Si l’on continuait notre observation, si l’on plissait les yeux pour cibler encore plus précisément l’inukshuk, on y trouvait quelque chose d’anormal. D’habitude façonné droit et fier, appuyé sur des pieds réguliers les faisant ressembler à des pattes d’éléphant carrées, le cairn comportait un important renflement à sa base. Cette forme n’était pas commune.

Si l’on avait pu s’approcher davantage, on aurait reconnu une forme humaine appuyée sur la construction de pierre. À la façon dont elle était vêtue — un parka de peau de phoque dont le pan arrière beaucoup plus long était replié entre ses jambes —, il s’agissait d’une femme. Le corps penchait vers l’avant, proche de basculer. Un grand capuchon couvrait entièrement son visage. Elle s’efforçait de ne pas grelotter. À un moment, elle avait relevé la tête, enlevé ses lunettes fumées devenues inutiles et regardé au loin. Son visage était celui d’une Blanche, à n’en pas douter. Une gallunaat comme on les appelait ici.

Catherine — c’était le nom de la femme — commençait à ressentir le froid. Catherine aimait le froid. Lorsqu’elle avait froid, son corps luttait contre lui et son esprit restait concentré sur ce travail essentiel. Son cœur ralentissait, son sang s’épaississait. Alors seulement, elle arrivait à être bien. Alors seulement, son esprit s’envolait vers ailleurs, loin de ces pensées qui lui faisaient mal. Oui, elle aimait le froid. Mais cela n’avait pas toujours été le cas. Il fut un temps où elle préférait s’étendre sur la grosse roche derrière la maison familiale, appréciant les rayons du soleil sur son visage tout en essayant d’imaginer sa vie future. C’était il y a longtemps. Très longtemps.

Elle se rappelait maintenant les paroles de Tulimaaq. Il lui avait dit de marcher le plus loin possible. Pour retrouver son tuurngaq, elle devait aller là où il n’y plus de traces de pas dans la neige, s’asseoir par terre, rabattre son capuchon sur le visage, garder la tête baissée et supplier.

Son tuurngaq? Ce mot lui était inconnu au début. Pourtant, elle maîtrisait l’inuktitut, la langue parlée par les Inuits. Cinq années passées dans ce petit village perdu au Nord du Québec à enseigner à des enfants tristes qui semblaient toujours vouloir être ailleurs, cela lui avait laissé le temps d’apprendre la langue, c’est certain. Cinq ans ! Une éternité pour les Blancs égarés dans les étendues polaires. La plupart ne restaient pas plus de trois ans, d’autres même ne tenaient que trois ou quatre semaines. Mais elle, elle était là depuis cinq longues années.

Elle se souvenait des débuts difficiles à Quarpuq. Fuir Montréal le plus rapidement possible, voilà tout ce qu’elle voulait. Partir loin. L’Amérique centrale? L’Afrique? Trop chaud! Une affichette punaisée sur le babillard avait attiré son attention. On demandait des enseignants pour le Grand Nord québécois. C’était l’époque ! Le Parti Québécois avait pris le pouvoir quelques années auparavant. Il fallait reconquérir le territoire. Il fallait reprendre en mains nos destinées. Nous devions relever la tête et cesser d’être des porteurs d’eau. « Québécois, nous sommes québécois. Le Québec saura faire s’il ne se laisse pas faire », comme le disait la chanson. L’avenir nous appartenait. Il suffisait de s’en emparer. Le monde était à nous.

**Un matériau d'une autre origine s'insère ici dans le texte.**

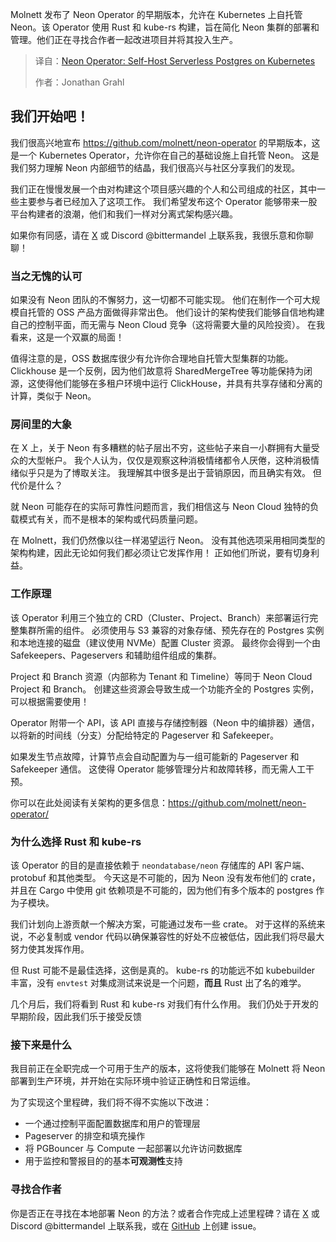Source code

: <!--
title: Neon Operator：在 Kubernetes 上自建无服务器 Postgres
cover: https://molnett.com/images/posts/25-08-05-neon-operator-self-host-serverless-postgres/mainImage.png
summary: Molnett 发布了 Neon Operator 的早期版本，允许在 Kubernetes 上自托管 Neon。该 Operator 使用 Rust 和 kube-rs 构建，旨在简化 Neon 集群的部署和管理。他们正在寻找合作者一起改进项目并将其投入生产。
-->

Molnett 发布了 Neon Operator 的早期版本，允许在 Kubernetes 上自托管 Neon。该 Operator 使用 Rust 和 kube-rs 构建，旨在简化 Neon 集群的部署和管理。他们正在寻找合作者一起改进项目并将其投入生产。

> 译自：[Neon Operator: Self-Host Serverless Postgres on Kubernetes](https://molnett.com/blog/25-08-05-neon-operator-self-host-serverless-postgres)
> 
> 作者：Jonathan Grahl

## 我们开始吧！

我们很高兴地宣布 <https://github.com/molnett/neon-operator> 的早期版本，这是一个 Kubernetes Operator，允许你在自己的基础设施上自托管 Neon。 这是我们努力理解 Neon 内部细节的结晶，我们很高兴与社区分享我们的发现。

我们正在慢慢发展一个由对构建这个项目感兴趣的个人和公司组成的社区，其中一些主要参与者已经加入了这项工作。 我们希望发布这个 Operator 能够带来一股平台构建者的浪潮，他们和我们一样对分离式架构感兴趣。

如果你有同感，请在 [X](https://X.com/jonathangrahl) 或 Discord @bittermandel 上联系我，我很乐意和你聊聊！

### 当之无愧的认可

如果没有 Neon 团队的不懈努力，这一切都不可能实现。 他们在制作一个可大规模自托管的 OSS 产品方面做得非常出色。 他们设计的架构使我们能够自信地构建自己的控制平面，而无需与 Neon Cloud 竞争（这将需要大量的风险投资）。 在我看来，这是一个双赢的局面！

值得注意的是，OSS 数据库很少有允许你合理地自托管大型集群的功能。 Clickhouse 是一个反例，因为他们故意将 SharedMergeTree 等功能保持为闭源，这使得他们能够在多租户环境中运行 ClickHouse，并具有共享存储和分离的计算，类似于 Neon。

### 房间里的大象

在 X 上，关于 Neon 有多糟糕的帖子层出不穷，这些帖子来自一小群拥有大量受众的大型帐户。 我个人认为，仅仅是观察这种消极情绪都令人厌倦，这种消极情绪似乎只是为了博取关注。 我理解其中很多是出于营销原因，而且确实有效。 但代价是什么？

就 Neon 可能存在的实际可靠性问题而言，我们相信这与 Neon Cloud 独特的负载模式有关，而不是根本的架构或代码质量问题。

在 Molnett，我们仍然像以往一样渴望运行 Neon。 没有其他选项采用相同类型的架构构建，因此无论如何我们都必须让它发挥作用！ 正如他们所说，要有切身利益。

### 工作原理

该 Operator 利用三个独立的 CRD（Cluster、Project、Branch）来部署运行完整集群所需的组件。 必须使用与 S3 兼容的对象存储、预先存在的 Postgres 实例和本地连接的磁盘（建议使用 NVMe）配置 Cluster 资源。 最终你会得到一个由 Safekeepers、Pageservers 和辅助组件组成的集群。

Project 和 Branch 资源（内部称为 Tenant 和 Timeline）等同于 Neon Cloud Project 和 Branch。 创建这些资源会导致生成一个功能齐全的 Postgres 实例，可以根据需要使用！

Operator 附带一个 API，该 API 直接与存储控制器（Neon 中的编排器）通信，以将新的时间线（分支）分配给特定的 Pageserver 和 Safekeeper。

如果发生节点故障，计算节点会自动配置为与一组可能新的 Pageserver 和 Safekeeper 通信。 这使得 Operator 能够管理分片和故障转移，而无需人工干预。

你可以在此处阅读有关架构的更多信息：<https://github.com/molnett/neon-operator/>

### 为什么选择 Rust 和 kube-rs

该 Operator 的目的是直接依赖于 `neondatabase/neon` 存储库的 API 客户端、protobuf 和其他类型。 今天这是不可能的，因为 Neon 没有发布他们的 crate，并且在 Cargo 中使用 git 依赖项是不可能的，因为他们有多个版本的 postgres 作为子模块。

我们计划向上游贡献一个解决方案，可能通过发布一些 crate。 对于这样的系统来说，不必复制或 vendor 代码以确保兼容性的好处不应被低估，因此我们将尽最大努力使其发挥作用。

但 Rust 可能不是最佳选择，这倒是真的。 kube-rs 的功能远不如 kubebuilder 丰富，没有 `envtest` 对集成测试来说是一个问题，**而且** Rust 出了名的难学。

几个月后，我们将看到 Rust 和 kube-rs 对我们有什么作用。 我们仍处于开发的早期阶段，因此我们乐于接受反馈

### 接下来是什么

我目前正在全职完成一个可用于生产的版本，这将使我们能够在 Molnett 将 Neon 部署到生产环境，并开始在实际环境中验证正确性和日常运维。

为了实现这个里程碑，我们将不得不实施以下改进：

* 一个通过控制平面配置数据库和用户的管理层
* Pageserver 的排空和填充操作
* 将 PGBouncer 与 Compute 一起部署以允许访问数据库
* 用于监控和警报目的的基本**可观测性**支持

### 寻找合作者

你是否正在寻找在本地部署 Neon 的方法？或者合作完成上述里程碑？请在 [X](https://X.com/jonathangrahl) 或 Discord @bittermandel 上联系我，或在 [GitHub](https://github.com/molnett/neon-operator) 上创建 issue。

La politique la laissait complètement indifférente. Elle ne comprenait rien des enjeux derrière le séparatisme ou le fédéralisme. On sentait bien à l’époque un engouement pour le projet de « souveraineté », mais tous ces débats, tous ces palabres inutiles, toutes ces belles paroles lancées à tort et à travers lui semblaient totalement irréels, surfaits, inappropriés. Cette agitation la laissait de glace. Elle n’avait même pas voté à ce référendum que les tenants de l’indépendance venaient tout juste de perdre.

Ce poste lui convenait parfaitement, avait–elle cru à ce moment-là. Les formalités avaient été rapidement expédiées, car on avait besoin de main-d’œuvre pour s’occuper des tâches assumées jusqu’à maintenant par le fédéral, ce gouvernement illégitime occupant nos terres. On oubliait facilement une chose : sur ces terres, il y avait des communautés esquimaudes (on les appelait encore ainsi à l’époque) présentes depuis des millénaires, bien avant les Anglais et les Français. Mais cela ne l’intéressait pas non plus. De telles opinions restaient pour elle du bla-bla de politiciens.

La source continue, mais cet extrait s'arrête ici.